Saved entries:
= = = = = = =

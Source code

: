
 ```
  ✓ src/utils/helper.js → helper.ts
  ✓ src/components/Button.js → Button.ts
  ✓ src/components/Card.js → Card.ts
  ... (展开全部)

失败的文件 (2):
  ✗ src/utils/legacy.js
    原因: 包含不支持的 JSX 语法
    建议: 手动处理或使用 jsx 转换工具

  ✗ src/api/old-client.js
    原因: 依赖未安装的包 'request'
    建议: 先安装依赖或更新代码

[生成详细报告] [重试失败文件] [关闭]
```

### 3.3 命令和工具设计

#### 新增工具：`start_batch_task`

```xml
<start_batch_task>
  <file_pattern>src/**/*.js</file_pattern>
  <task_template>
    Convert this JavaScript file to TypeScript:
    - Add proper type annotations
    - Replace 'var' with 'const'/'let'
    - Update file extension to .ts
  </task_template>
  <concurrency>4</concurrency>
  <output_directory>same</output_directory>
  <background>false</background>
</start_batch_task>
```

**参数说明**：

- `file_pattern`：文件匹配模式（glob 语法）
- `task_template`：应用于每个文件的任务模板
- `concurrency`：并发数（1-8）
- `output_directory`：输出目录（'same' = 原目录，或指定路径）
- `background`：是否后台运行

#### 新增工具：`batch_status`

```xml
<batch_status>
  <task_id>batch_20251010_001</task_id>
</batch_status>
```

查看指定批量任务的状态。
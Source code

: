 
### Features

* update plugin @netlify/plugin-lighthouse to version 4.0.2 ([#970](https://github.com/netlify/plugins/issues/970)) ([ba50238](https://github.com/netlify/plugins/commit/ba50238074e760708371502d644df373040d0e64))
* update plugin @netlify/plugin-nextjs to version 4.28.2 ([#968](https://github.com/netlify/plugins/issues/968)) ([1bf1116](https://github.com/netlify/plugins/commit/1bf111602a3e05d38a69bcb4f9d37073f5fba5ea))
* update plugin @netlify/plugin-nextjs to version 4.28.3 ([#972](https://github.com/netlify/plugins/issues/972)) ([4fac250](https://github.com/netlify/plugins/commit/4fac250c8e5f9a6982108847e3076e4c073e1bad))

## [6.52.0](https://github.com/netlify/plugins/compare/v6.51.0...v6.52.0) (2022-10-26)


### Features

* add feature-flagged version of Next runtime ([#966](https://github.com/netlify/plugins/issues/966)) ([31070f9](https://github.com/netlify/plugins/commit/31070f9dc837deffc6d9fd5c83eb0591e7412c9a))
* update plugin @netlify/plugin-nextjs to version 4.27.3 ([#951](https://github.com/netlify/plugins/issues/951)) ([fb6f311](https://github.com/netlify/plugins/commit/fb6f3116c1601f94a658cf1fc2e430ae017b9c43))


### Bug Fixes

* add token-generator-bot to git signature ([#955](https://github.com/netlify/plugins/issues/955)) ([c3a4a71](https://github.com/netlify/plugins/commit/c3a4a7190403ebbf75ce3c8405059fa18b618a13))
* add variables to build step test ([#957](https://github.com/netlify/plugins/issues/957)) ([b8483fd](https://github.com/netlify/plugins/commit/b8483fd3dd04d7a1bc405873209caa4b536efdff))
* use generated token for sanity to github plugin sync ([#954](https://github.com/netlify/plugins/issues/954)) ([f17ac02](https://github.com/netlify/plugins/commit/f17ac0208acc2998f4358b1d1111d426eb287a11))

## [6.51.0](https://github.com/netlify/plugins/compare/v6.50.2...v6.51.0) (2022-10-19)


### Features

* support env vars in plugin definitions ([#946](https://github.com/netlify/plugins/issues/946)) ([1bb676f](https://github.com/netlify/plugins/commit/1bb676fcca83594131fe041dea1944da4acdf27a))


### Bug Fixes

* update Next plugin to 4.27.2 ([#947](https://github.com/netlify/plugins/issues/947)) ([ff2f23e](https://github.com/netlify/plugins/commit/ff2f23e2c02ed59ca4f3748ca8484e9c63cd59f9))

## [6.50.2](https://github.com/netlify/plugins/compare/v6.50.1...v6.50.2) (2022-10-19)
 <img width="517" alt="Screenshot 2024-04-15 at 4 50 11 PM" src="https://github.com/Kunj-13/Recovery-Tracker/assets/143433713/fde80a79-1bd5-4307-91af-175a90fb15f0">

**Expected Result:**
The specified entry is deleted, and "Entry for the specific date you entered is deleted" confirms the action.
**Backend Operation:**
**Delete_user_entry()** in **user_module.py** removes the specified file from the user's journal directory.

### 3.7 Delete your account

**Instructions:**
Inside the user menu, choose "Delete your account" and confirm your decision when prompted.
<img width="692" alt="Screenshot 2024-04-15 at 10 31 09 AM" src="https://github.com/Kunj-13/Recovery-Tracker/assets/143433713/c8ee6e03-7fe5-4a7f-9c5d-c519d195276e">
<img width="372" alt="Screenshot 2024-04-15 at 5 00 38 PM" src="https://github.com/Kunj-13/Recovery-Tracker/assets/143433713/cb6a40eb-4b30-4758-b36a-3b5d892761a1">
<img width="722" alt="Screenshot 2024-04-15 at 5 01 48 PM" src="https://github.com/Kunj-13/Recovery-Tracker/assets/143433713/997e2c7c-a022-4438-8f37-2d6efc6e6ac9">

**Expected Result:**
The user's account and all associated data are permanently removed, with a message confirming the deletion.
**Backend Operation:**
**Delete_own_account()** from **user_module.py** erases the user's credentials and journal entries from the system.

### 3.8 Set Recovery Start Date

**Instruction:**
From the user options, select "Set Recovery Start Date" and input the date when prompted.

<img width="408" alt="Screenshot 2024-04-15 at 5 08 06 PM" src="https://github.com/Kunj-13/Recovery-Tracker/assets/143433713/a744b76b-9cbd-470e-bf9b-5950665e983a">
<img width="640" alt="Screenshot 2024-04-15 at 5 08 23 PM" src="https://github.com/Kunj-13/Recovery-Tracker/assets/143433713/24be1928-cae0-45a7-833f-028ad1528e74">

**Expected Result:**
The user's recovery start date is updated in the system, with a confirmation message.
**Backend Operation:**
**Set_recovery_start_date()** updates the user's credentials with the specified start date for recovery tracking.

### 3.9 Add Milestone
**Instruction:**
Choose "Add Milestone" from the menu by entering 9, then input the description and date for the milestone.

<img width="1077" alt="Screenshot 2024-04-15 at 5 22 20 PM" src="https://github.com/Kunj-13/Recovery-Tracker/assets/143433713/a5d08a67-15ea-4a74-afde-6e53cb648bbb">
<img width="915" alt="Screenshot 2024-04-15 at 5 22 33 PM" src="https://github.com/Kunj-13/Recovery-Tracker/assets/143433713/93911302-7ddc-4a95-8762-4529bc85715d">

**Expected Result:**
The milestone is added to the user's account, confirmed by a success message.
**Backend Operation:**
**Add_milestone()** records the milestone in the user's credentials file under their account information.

= = = = = = =

• _WORK REQUIRED_
Please reproduce all of the entries above exactly as they appear.

• _WRITTEN ANSWER_
Source code

:
 ```
  ✓ src/utils/helper.js → helper.ts
  ✓ src/components/Button.js → Button.ts
  ✓ src/components/Card.js → Card.ts
  ... (展开全部)

失败的文件 (2):
  ✗ src/utils/legacy.js
    原因: 包含不支持的 JSX 语法
    建议: 手动处理或使用 jsx 转换工具

  ✗ src/api/old-client.js
    原因: 依赖未安装的包 'request'
    建议: 先安装依赖或更新代码

[生成详细报告] [重试失败文件] [关闭]
```

### 3.3 命令和工具设计

#### 新增工具：`start_batch_task`

```xml
<start_batch_task>
  <file_pattern>src/**/*.js</file_pattern>
  <task_template>
    Convert this JavaScript file to TypeScript:
    - Add proper type annotations
    - Replace 'var' with 'const'/'let'
    - Update file extension to .ts
  </task_template>
  <concurrency>4</concurrency>
  <output_directory>same</output_directory>
  <background>false</background>
</start_batch_task>
```

**参数说明**：

- `file_pattern`：文件匹配模式（glob 语法）
- `task_template`：应用于每个文件的任务模板
- `concurrency`：并发数（1-8）
- `output_directory`：输出目录（'same' = 原目录，或指定路径）
- `background`：是否后台运行

#### 新增工具：`batch_status`

```xml
<batch_status>
  <task_id>batch_20251010_001</task_id>
</batch_status>
```

查看指定批量任务的状态。
Source code

: 
### Features

* update plugin @netlify/plugin-lighthouse to version 4.0.2 ([#970](https://github.com/netlify/plugins/issues/970)) ([ba50238](https://github.com/netlify/plugins/commit/ba50238074e760708371502d644df373040d0e64))
* update plugin @netlify/plugin-nextjs to version 4.28.2 ([#968](https://github.com/netlify/plugins/issues/968)) ([1bf1116](https://github.com/netlify/plugins/commit/1bf111602a3e05d38a69bcb4f9d37073f5fba5ea))
* update plugin @netlify/plugin-nextjs to version 4.28.3 ([#972](https://github.com/netlify/plugins/issues/972)) ([4fac250](https://github.com/netlify/plugins/commit/4fac250c8e5f9a6982108847e3076e4c073e1bad))

## [6.52.0](https://github.com/netlify/plugins/compare/v6.51.0...v6.52.0) (2022-10-26)


### Features

* add feature-flagged version of Next runtime ([#966](https://github.com/netlify/plugins/issues/966)) ([31070f9](https://github.com/netlify/plugins/commit/31070f9dc837deffc6d9fd5c83eb0591e7412c9a))
* update plugin @netlify/plugin-nextjs to version 4.27.3 ([#951](https://github.com/netlify/plugins/issues/951)) ([fb6f311](https://github.com/netlify/plugins/commit/fb6f3116c1601f94a658cf1fc2e430ae017b9c43))


### Bug Fixes

* add token-generator-bot to git signature ([#955](https://github.com/netlify/plugins/issues/955)) ([c3a4a71](https://github.com/netlify/plugins/commit/c3a4a7190403ebbf75ce3c8405059fa18b618a13))
* add variables to build step test ([#957](https://github.com/netlify/plugins/issues/957)) ([b8483fd](https://github.com/netlify/plugins/commit/b8483fd3dd04d7a1bc405873209caa4b536efdff))
* use generated token for sanity to github plugin sync ([#954](https://github.com/netlify/plugins/issues/954)) ([f17ac02](https://github.com/netlify/plugins/commit/f17ac0208acc2998f4358b1d1111d426eb287a11))

## [6.51.0](https://github.com/netlify/plugins/compare/v6.50.2...v6.51.0) (2022-10-19)


### Features

* support env vars in plugin definitions ([#946](https://github.com/netlify/plugins/issues/946)) ([1bb676f](https://github.com/netlify/plugins/commit/1bb676fcca83594131fe041dea1944da4acdf27a))


### Bug Fixes

* update Next plugin to 4.27.2 ([#947](https://github.com/netlify/plugins/issues/947)) ([ff2f23e](https://github.com/netlify/plugins/commit/ff2f23e2c02ed59ca4f3748ca8484e9c63cd59f9))

## [6.50.2](https://github.com/netlify/plugins/compare/v6.50.1...v6.50.2) (2022-10-19)
 <img width="517" alt="Screenshot 2024-04-15 at 4 50 11 PM" src="https://github.com/Kunj-13/Recovery-Tracker/assets/143433713/fde80a79-1bd5-4307-91af-175a90fb15f0">

**Expected Result:**
The specified entry is deleted, and "Entry for the specific date you entered is deleted" confirms the action.
**Backend Operation:**
**Delete_user_entry()** in **user_module.py** removes the specified file from the user's journal directory.

### 3.7 Delete your account

**Instructions:**
Inside the user menu, choose "Delete your account" and confirm your decision when prompted.
<img width="692" alt="Screenshot 2024-04-15 at 10 31 09 AM" src="https://github.com/Kunj-13/Recovery-Tracker/assets/143433713/c8ee6e03-7fe5-4a7f-9c5d-c519d195276e">
<img width="372" alt="Screenshot 2024-04-15 at 5 00 38 PM" src="https://github.com/Kunj-13/Recovery-Tracker/assets/143433713/cb6a40eb-4b30-4758-b36a-3b5d892761a1">
<img width="722" alt="Screenshot 2024-04-15 at 5 01 48 PM" src="https://github.com/Kunj-13/Recovery-Tracker/assets/143433713/997e2c7c-a022-4438-8f37-2d6efc6e6ac9">

**Expected Result:**
The user's account and all associated data are permanently removed, with a message confirming the deletion.
**Backend Operation:**
**Delete_own_account()** from **user_module.py** erases the user's credentials and journal entries from the system.

### 3.8 Set Recovery Start Date

**Instruction:**
From the user options, select "Set Recovery Start Date" and input the date when prompted.

<img width="408" alt="Screenshot 2024-04-15 at 5 08 06 PM" src="https://github.com/Kunj-13/Recovery-Tracker/assets/143433713/a744b76b-9cbd-470e-bf9b-5950665e983a">
<img width="640" alt="Screenshot 2024-04-15 at 5 08 23 PM" src="https://github.com/Kunj-13/Recovery-Tracker/assets/143433713/24be1928-cae0-45a7-833f-028ad1528e74">

**Expected Result:**
The user's recovery start date is updated in the system, with a confirmation message.
**Backend Operation:**
**Set_recovery_start_date()** updates the user's credentials with the specified start date for recovery tracking.

### 3.9 Add Milestone
**Instruction:**
Choose "Add Milestone" from the menu by entering 9, then input the description and date for the milestone.

<img width="1077" alt="Screenshot 2024-04-15 at 5 22 20 PM" src="https://github.com/Kunj-13/Recovery-Tracker/assets/143433713/a5d08a67-15ea-4a74-afde-6e53cb648bbb">
<img width="915" alt="Screenshot 2024-04-15 at 5 22 33 PM" src="https://github.com/Kunj-13/Recovery-Tracker/assets/143433713/93911302-7ddc-4a95-8762-4529bc85715d">

**Expected Result:**
The milestone is added to the user's account, confirmed by a success message.
**Backend Operation:**
**Add_milestone()** records the milestone in the user's credentials file under their account information.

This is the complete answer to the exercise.